Updated |Nine years ago, in March 2002, Amanda “Milly” Dowler (aged 13) was on her way home from school.  She was kidnapped and murdered and her body was found in September 2002.  In June 2011, Levi Bellfield was convicted of her murder and sentenced to a “whole life” tariff.  When Milly went missing, journalists of the News of the World newspaper “hacked” into her voicemail.  The fact that this had happened came to public prominence in July 2011 when The Guardian newspaper revealed the story. 

The Metropolitan Police are now seeking an order that The Guardian journalists reveal their sources of information about the hacking.  There is a suggestion that the Official Secrets Act 1989 may have been breached.  The Guardian plans to resist this “extraordinary demand to the utmost” – see The Guardian 17th September – “Hacking: Met use Official Secrets Act to demand Guardian reveals sources.”
Clearly, the media have, of necessity, to use “sources” of information and such information is usually given only on the basis that the journalist will not reveal the source.  If the authorities were able to readily demand that sources be revealed then it is likely that sources of information would dry up.  That could lead to the end of investigative journalism with the result that a great deal of iniquity would remain hidden from the public eye.  The European Court of Human Rights clearly recognised this in the case of Goodwin v United Kingdom (1996) 22 EHRR 123.   In para. 39 the Court stated:

Having regard to the importance of the protection of journalistic sources for press freedom in a democratic society and the potentially chilling effect an order of source disclosure has on the exercise of that freedom, such a measure cannot be compatible with Article 10 (art. 10) of the Convention unless it is justified by an overriding requirement in the public interest.

Thus, in these cases, Article 10 of the European Convention on Human Rights (Freedom of Expression) is heavily engaged and the Human Rights Act 1998 s.3 applies – “so far as it is possible to do so, primary legislation and subordinate legislation must be read and given effect in a way which is compatible with the Convention rights.”

In looking at this, it will be necessary to consider the precise terms of Article 10:

  1. Everyone has the right to freedom of expression. this right shall include freedom to hold opinions and to receive and impart information and ideas without interference by public authority and regardless of frontiers. This article shall not prevent States from requiring the licensing of broadcasting, television or cinema enterprises.
  2. The exercise of these freedoms, since it carries with it duties and responsibilities, may be subject to such formalities, conditions, restrictions or penalties as are prescribed by law and are necessary in a democratic society, in the interests of national security, territorial integrity or public safety, for the prevention of disorder or crime, for the protection of health or morals, for the protection of the reputation or the rights of others, for preventing the disclosure of information received in confidence, or for maintaining the authority and impartiality of the judiciary.

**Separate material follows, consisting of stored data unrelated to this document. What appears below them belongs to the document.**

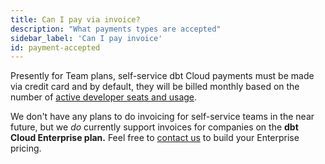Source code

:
 ```yaml
---
title: Can I pay via invoice?
description: "What payments types are accepted"
sidebar_label: 'Can I pay invoice'
id: payment-accepted
---
```


Presently for Team plans, self-service dbt Cloud payments must be made via credit card and by default, they will be billed monthly based on the number of [active developer seats and usage](/docs/cloud/billing).

We don't have any plans to do invoicing for self-service teams in the near future, but we *do* currently support invoices for companies on the **dbt Cloud Enterprise plan.** Feel free to [contact us](https://www.getdbt.com/contact) to build your Enterprise pricing.

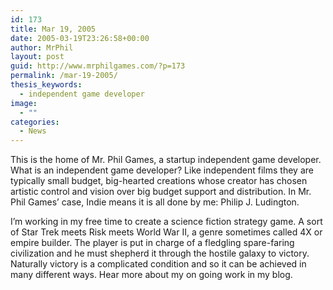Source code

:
 ```yaml
---
id: 173
title: Mar 19, 2005
date: 2005-03-19T23:26:58+00:00
author: MrPhil
layout: post
guid: http://www.mrphilgames.com/?p=173
permalink: /mar-19-2005/
thesis_keywords:
  - independent game developer
image:
  - ""
categories:
  - News
---
```

This is the home of Mr. Phil Games, a startup independent game developer. What is an independent game developer? Like independent films they are typically small budget, big-hearted creations whose creator has chosen artistic control and vision over big budget support and distribution. In Mr. Phil Games&#8217; case, Indie means it is all done by me: Philip J. Ludington.

I’m working in my free time to create a science fiction strategy game. A sort of Star Trek meets Risk meets World War II, a genre sometimes called 4X or empire builder. The player is put in charge of a fledgling spare-faring civilization and he must shepherd it through the hostile galaxy to victory. Naturally victory is a complicated condition and so it can be achieved in many different ways. Hear more about my on going work in my blog.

Clearly, there are a number of potential exceptions to freedom of expression including “the prevention of … crime” or “information received in confidence.”  However, it is also vital to note that any “formalities, conditions, restrictions or penalties” must be prescribed by law and must be necessary in a democratic society.  The revelation of iniquity – such as the hacking of a dead child’s phone – is clearly vital in any democratic society.  It follows that, in all but very exceptional situations, the balance ought to lie in favour of the journalist who seeks to protect the source which has led that journalist to reveal the iniquity.

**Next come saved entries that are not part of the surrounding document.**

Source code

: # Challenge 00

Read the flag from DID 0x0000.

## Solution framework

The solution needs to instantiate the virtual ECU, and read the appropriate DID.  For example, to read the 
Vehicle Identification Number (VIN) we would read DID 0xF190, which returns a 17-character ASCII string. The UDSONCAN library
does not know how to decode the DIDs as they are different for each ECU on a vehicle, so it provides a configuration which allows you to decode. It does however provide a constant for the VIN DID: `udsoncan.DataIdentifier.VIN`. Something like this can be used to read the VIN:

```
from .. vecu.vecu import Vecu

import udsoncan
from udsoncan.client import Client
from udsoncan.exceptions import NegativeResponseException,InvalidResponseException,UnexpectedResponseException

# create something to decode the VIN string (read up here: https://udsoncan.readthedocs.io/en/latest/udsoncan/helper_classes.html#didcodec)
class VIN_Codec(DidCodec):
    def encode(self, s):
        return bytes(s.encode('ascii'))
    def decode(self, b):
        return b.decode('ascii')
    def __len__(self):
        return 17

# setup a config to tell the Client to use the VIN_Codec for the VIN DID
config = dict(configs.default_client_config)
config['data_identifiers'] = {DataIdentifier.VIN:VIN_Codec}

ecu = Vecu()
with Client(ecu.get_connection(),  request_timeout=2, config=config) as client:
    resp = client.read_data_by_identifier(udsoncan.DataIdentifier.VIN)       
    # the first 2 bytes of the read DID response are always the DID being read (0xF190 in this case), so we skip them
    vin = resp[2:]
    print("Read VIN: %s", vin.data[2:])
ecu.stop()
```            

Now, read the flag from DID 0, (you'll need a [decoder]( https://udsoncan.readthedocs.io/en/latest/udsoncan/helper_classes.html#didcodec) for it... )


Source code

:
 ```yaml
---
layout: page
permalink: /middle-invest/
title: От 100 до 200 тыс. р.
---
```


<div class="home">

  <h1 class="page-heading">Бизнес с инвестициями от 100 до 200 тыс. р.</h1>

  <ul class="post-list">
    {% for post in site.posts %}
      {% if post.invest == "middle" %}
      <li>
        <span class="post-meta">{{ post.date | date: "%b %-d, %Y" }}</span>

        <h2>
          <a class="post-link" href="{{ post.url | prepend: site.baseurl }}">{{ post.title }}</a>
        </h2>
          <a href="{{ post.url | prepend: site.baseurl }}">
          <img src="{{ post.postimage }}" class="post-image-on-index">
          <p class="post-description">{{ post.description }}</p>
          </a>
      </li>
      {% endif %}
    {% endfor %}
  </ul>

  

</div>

Turning to the phrase “prevention of crime”, if particular material was actually protected by the Official Secrets Acts then it could be an offence to disclose that information – see Official Secrets Act 1989 section 4 and section 5.   Prosecutions usually require the consent of the Attorney-General – see OSA 1989 s.9  Constables (and others employed or appointed by Police Forces) are Crown Servants for the purposes of the OSA 1989 – see. s.12(1)(e)   One of the aims of the Act is to penalise disclosure (without lawful authority) of information held by Police Forces.

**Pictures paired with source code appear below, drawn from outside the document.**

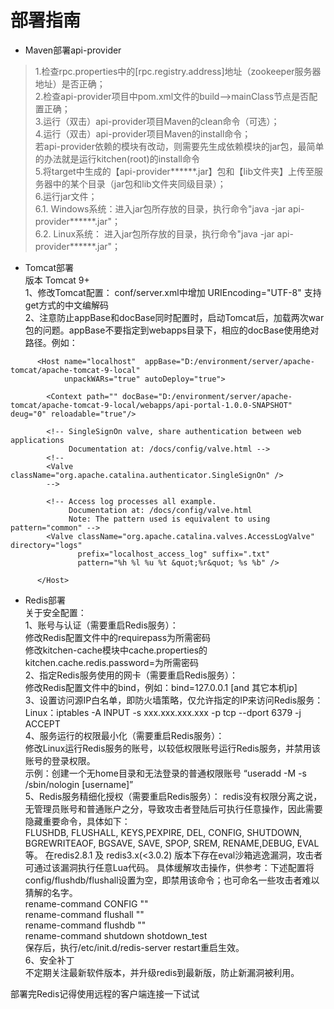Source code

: # 部署指南

- Maven部署api-provider

> 1.检查rpc.properties中的[rpc.registry.address]地址（zookeeper服务器地址）是否正确；  
2.检查api-provider项目中pom.xml文件的build-->mainClass节点是否配置正确；  
3.运行（双击）api-provider项目Maven的clean命令（可选）；    
4.运行（双击）api-provider项目Maven的install命令；  
若api-provider依赖的模块有改动，则需要先生成依赖模块的jar包，最简单的办法就是运行kitchen(root)的install命令  
5.将target中生成的【api-provider******.jar】包和【lib文件夹】上传至服务器中的某个目录（jar包和lib文件夹同级目录）；  
6.运行jar文件；  
6.1. Windows系统：进入jar包所存放的目录，执行命令"java -jar api-provider******.jar"；  
6.2. Linux系统：  进入jar包所存放的目录，执行命令"java -jar api-provider******.jar"；  


- Tomcat部署  
版本 Tomcat 9+  
1、修改Tomcat配置： <Connector port="8080" protocol="HTTP/1.1" URIEncoding="UTF-8" connectionTimeout="20000" redirectPort="8443" /> conf/server.xml中增加 URIEncoding="UTF-8" 支持get方式的中文编解码  
2、注意防止appBase和docBase同时配置时，启动Tomcat后，加载两次war包的问题。appBase不要指定到webapps目录下，相应的docBase使用绝对路径。例如：
```
      <Host name="localhost"  appBase="D:/environment/server/apache-tomcat/apache-tomcat-9-local"
            unpackWARs="true" autoDeploy="true">

        <Context path="" docBase="D:/environment/server/apache-tomcat/apache-tomcat-9-local/webapps/api-portal-1.0.0-SNAPSHOT" deug="0" reloadable="true"/>
        
        <!-- SingleSignOn valve, share authentication between web applications
             Documentation at: /docs/config/valve.html -->
        <!--
        <Valve className="org.apache.catalina.authenticator.SingleSignOn" />
        -->

        <!-- Access log processes all example.
             Documentation at: /docs/config/valve.html
             Note: The pattern used is equivalent to using pattern="common" -->
        <Valve className="org.apache.catalina.valves.AccessLogValve" directory="logs"
               prefix="localhost_access_log" suffix=".txt"
               pattern="%h %l %u %t &quot;%r&quot; %s %b" />

      </Host>
```

- Redis部署  
关于安全配置：  
1、账号与认证（需要重启Redis服务）：  
    修改Redis配置文件中的requirepass为所需密码  
    修改kitchen-cache模块中cache.properties的kitchen.cache.redis.password=为所需密码   
2、指定Redis服务使用的网卡（需要重启Redis服务）：  
    修改Redis配置文件中的bind，例如：bind=127.0.0.1 [and 其它本机ip]  
3、设置访问源IP白名单，即防火墙策略，仅允许指定的IP来访问Redis服务：  
    Linux：iptables -A INPUT -s xxx.xxx.xxx.xxx -p tcp --dport 6379 -j ACCEPT  
4、服务运行的权限最小化（需要重启Redis服务）：  
    修改Linux运行Redis服务的账号，以较低权限账号运行Redis服务，并禁用该账号的登录权限。  
    示例：创建一个无home目录和无法登录的普通权限账号
    “useradd -M -s /sbin/nologin [username]”  
5、Redis服务精细化授权（需要重启Redis服务）：
    redis没有权限分离之说，无管理员账号和普通账户之分，导致攻击者登陆后可执行任意操作，因此需要隐藏重要命令，具体如下：  
    FLUSHDB, FLUSHALL, KEYS,PEXPIRE, DEL, CONFIG, SHUTDOWN, BGREWRITEAOF, BGSAVE, SAVE, SPOP, SREM, RENAME,DEBUG, EVAL等。
    在redis2.8.1 及 redis3.x(<3.0.2) 版本下存在eval沙箱逃逸漏洞，攻击者可通过该漏洞执行任意Lua代码。
    具体缓解攻击操作，供参考：下述配置将config/flushdb/flushall设置为空，即禁用该命令；也可命名一些攻击者难以猜解的名字。  
    rename-command CONFIG ""  
    rename-command flushall ""  
    rename-command flushdb ""  
    rename-command shutdown shotdown_test  
    保存后，执行/etc/init.d/redis-server restart重启生效。  
6、安全补丁  
    不定期关注最新软件版本，并升级redis到最新版，防止新漏洞被利用。

部署完Redis记得使用远程的客户端连接一下试试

Suppose that a disclosure order is made and the journalists refuses to comply.  This could amount to a contempt of court but the journalist would be able to argue section 10 of the Contempt of Court Act 1981.

No court may require a person to disclose, nor is any person guilty of contempt of court for refusing to disclose, the source of information contained in a publication for which he is responsible, unless it be established to the satisfaction of the court that disclosure is necessary in the interests of justice or national security or for the prevention of disorder or crime.

This is a serious development and is worrying for freedom of speech generally and, of course, for the journalists in question.  It sounds ill in the mouths of the Metropolitan Police to be bringing the case given their very dilatory investigations into phone hacking.  Since it is unclear how this case will actually be argued before the court, we must now await developments.

For further on this, please see the article in The Guardian by Geoffrey Robertson QC – “Threat to press freedom” – Friday 16th September.   Se also the Guardian’s editorial of 16th September and the article “Journalists’ right to act as eyes and ears of the public interest must not be put at risk.”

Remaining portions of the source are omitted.